Sea el modelo de regresión de Poisson
\[ P(Y_i = y_i) = \frac{e^{-\lambda_i} \lambda_i^{y_i}}{y_i!}, \quad y_i = 0,1,2,3,\ldots, \quad i = 1,2,\cdots,n \]
donde:
\[ \lambda_i = exp(x_i^T \beta) \]
\[ x_i = \begin{bmatrix} 1 \\ x_{1i} \\ x_{2i} \\ \cdots \\ x_{ki} \end{bmatrix} , \quad \beta = \begin{bmatrix} \beta_0 \\ \beta_1 \\ \beta_2 \\ \cdots \\ \beta_k \end{bmatrix} \]
Estamos interesados en el valor de la respuesta para los regresores \(x_p^T = [1 \ x_{1p} \ x_{2p} \ \cdots \ x_{kp}]\). El valor predicho de \(\lambda_i\) en \(x_p\) es:
\[ \hat \lambda_p = exp(x_p^T \hat \beta) \]
donde \(\hat \beta\) es el vector de parámetros estimados:
\[ \hat \beta = \begin{bmatrix} \hat \beta_0 \\ \hat \beta_1 \\ \hat \beta_2 \\ \cdots \\ \hat \beta_k \end{bmatrix} \]
El valor \(\hat \lambda_p\) es la predicción del valor medio de Y en \(x_p\), ya que por las propiedades de la distribución de Poisson
\[ E[Y | Y \sim Poisson(\lambda_p)] = \lambda_p \]
Se tiene que
\[ \hat \beta \sim N(\beta,(X^T W X)^{-1}) \]
Por tanto
\[ x_p^T \hat \beta \sim N(x_p^T \beta, x_p^T (X^T W X)^{-1} x_p) \]
ya que
\[ E[x_p^T \hat \beta] = x_p^T E[\hat \beta] = x_p^T \beta \] y
\[ Var[x_p^T \hat \beta] = x_p^T Var[\hat \beta] x_p = x_p^T (X^T W X)^{-1} x_p \]

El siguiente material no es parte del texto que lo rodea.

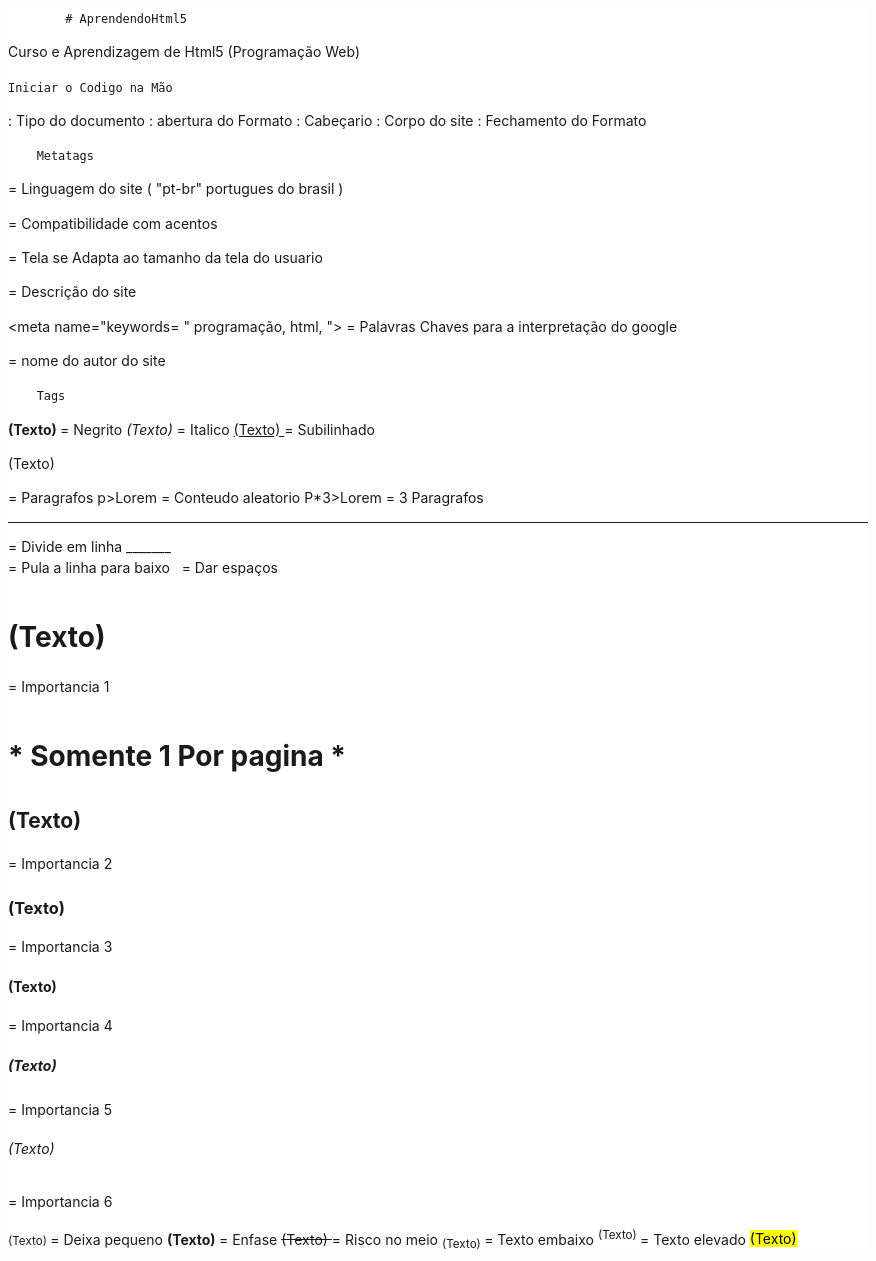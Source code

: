             # AprendendoHtml5
Curso  e Aprendizagem de Html5 (Programação Web)

	Iniciar o Codigo na Mão

<!DOCTYPE html> : Tipo do documento 
<html> 		: abertura do Formato
<head></head>   : Cabeçario 
<body></body> 	: Corpo do site
</html>		: Fechamento do Formato


		Metatags


<html lang="en"> = Linguagem do site ( "pt-br" portugues do brasil )
		<html lang="en">

<meta charset="UTF-8"> = Compatibilidade com acentos 

<meta name="viewport" content="width=device-width, initial-scale=1.0"> = Tela se Adapta ao tamanho da tela do usuario

<meta name="description" content = " Esse é meu Primeiro Site !"> = Descrição do site 

<meta name="keywords= " programação, html, "> =  Palavras Chaves para a interpretação do google

<meta name="author" content="Jorge Santtana"> = nome do autor do site


		Tags


<b> (Texto) </b> = Negrito
<i> (Texto) </i> = Italico
<u> (Texto) </u> = Subilinhado
<p> (Texto) </p> = Paragrafos 
	p>Lorem = Conteudo aleatorio 
	P*3>Lorem = 3 Paragrafos

<hr> = Divide em linha _______
<br> = Pula a linha para baixo 
&nbsp; = Dar espaços

<h1> (Texto) </h1> = Importancia 1 
	<h1> * Somente 1 Por pagina *
<h2> (Texto) </h2> = Importancia 2 
<h3> (Texto) </h3> = Importancia 3
<h4> (Texto) </h4> = Importancia 4 
<h5> (Texto) </h5> = Importancia 5 
<h6> (Texto) </h6> = Importancia 6 
 
<small> (Texto) </small> = Deixa pequeno
<strong> (Texto) </strong> = Enfase
<del> (Texto) </del> = Risco no meio 
<sub> (Texto) </sub> = Texto embaixo
<sup> (Texto) </sup> = Texto elevado
<mark> (Texto) </mark>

Por tanto, el intervalo de confianza para \(x_p^T \beta\) es
\[ x_p^T \hat \beta - z_{\alpha/2} \sqrt{x_p^T (X^T W X)^{-1} x_p} \leq x_p^T \beta \leq x_p^T \hat \beta + z_{\alpha/2} \sqrt{x_p^T (X^T W X)^{-1} x_p} \]
Si llamamos:
\[ L_p = x_p^T \hat \beta - z_{\alpha/2} \sqrt{x_p^T (X^T W X)^{-1} x_p} \\ U_p = x_p^T \hat \beta + z_{\alpha/2} \sqrt{x_p^T (X^T W X)^{-1} x_p} \]
se tiene que
\[ exp(L_p) \leq \lambda_p \leq exp(U_p) \]
donde se recuerda que
\[ \lambda_p = exp(x_p^T \beta) \]
d = read.csv("datos/Aircraft_Damage.csv")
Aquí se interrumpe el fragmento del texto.